In addition to capturing your written notes and related audio, Livescribe+ offers tools for organizing your notes and the notebooks those notes live in. Every time you use Livescribe 3 to capture your notes, a timestamped reference gets created in the Livescribe+ app. Special buttons at the bottom of each Livescribe notebook page can be tapped during the course of a lecture to tag, favorite, or flag a page. Everything you capture using the Livescribe can be emailed and printed directly from the app and if you use Evernote or OneNote, an image of your captured page can be sent directly to the account for which ever app tool you're using.
Livescribe offers a variety of notebook options — from Moleskine-like notebooks to your typical spiral notebook — starting at about $6, but if you have a color laser printing capable of printing Postscript files at 600 dpi, you can print your own notebooks at home for the cost of paper, toner, and electricity.
The biggest problem I continue to have with the Livescribe system is the size of the pen.
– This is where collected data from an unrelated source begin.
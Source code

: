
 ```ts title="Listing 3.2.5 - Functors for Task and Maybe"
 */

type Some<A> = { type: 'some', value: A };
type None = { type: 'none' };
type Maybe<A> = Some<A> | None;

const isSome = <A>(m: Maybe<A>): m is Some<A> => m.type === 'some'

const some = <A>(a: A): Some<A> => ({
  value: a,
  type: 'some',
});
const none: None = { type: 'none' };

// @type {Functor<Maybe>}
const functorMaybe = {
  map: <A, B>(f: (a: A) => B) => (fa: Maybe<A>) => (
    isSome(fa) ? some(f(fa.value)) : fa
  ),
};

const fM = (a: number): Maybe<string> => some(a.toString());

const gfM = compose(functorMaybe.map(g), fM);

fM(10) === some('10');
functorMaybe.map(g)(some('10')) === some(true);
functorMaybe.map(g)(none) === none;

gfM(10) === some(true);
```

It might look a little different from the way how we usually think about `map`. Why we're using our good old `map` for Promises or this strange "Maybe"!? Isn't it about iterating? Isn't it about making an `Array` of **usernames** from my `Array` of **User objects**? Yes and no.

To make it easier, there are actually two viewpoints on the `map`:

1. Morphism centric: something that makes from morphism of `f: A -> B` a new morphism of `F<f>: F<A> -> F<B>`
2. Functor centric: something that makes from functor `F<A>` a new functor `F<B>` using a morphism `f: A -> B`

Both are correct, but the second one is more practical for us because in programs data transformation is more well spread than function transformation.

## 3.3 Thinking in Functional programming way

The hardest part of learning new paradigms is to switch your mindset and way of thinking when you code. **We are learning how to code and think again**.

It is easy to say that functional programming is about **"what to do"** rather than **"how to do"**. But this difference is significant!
I'm no dainty boy, my hands can span an octave-plus on a piano with little effort, but I find the Livescribe pens to be uncomfortable to use. The barrels are too big and bulky and tend to be a little top heavy. For me, this results in tired hands after just a few minutes of note taking. Your mileage may vary, but I'd be happier with a more streamlined version of the Livescribe pen. This may be a wish that's impossible to fulfill, as the window near the pen tip that holds the camera that captures your writing needs to be pretty big in order to do its work.
The addition of an app for collecting, managing, and turning your notes into text in realtime is a huge plus for Livescribe. While I prefer better writing instruments than what Livescribe currently offers, the ability to capture what I listen to as I write notes and then play that back to update and correct my notes makes Livescribe 3 an excellent alternative to basic pencil and pad note taking.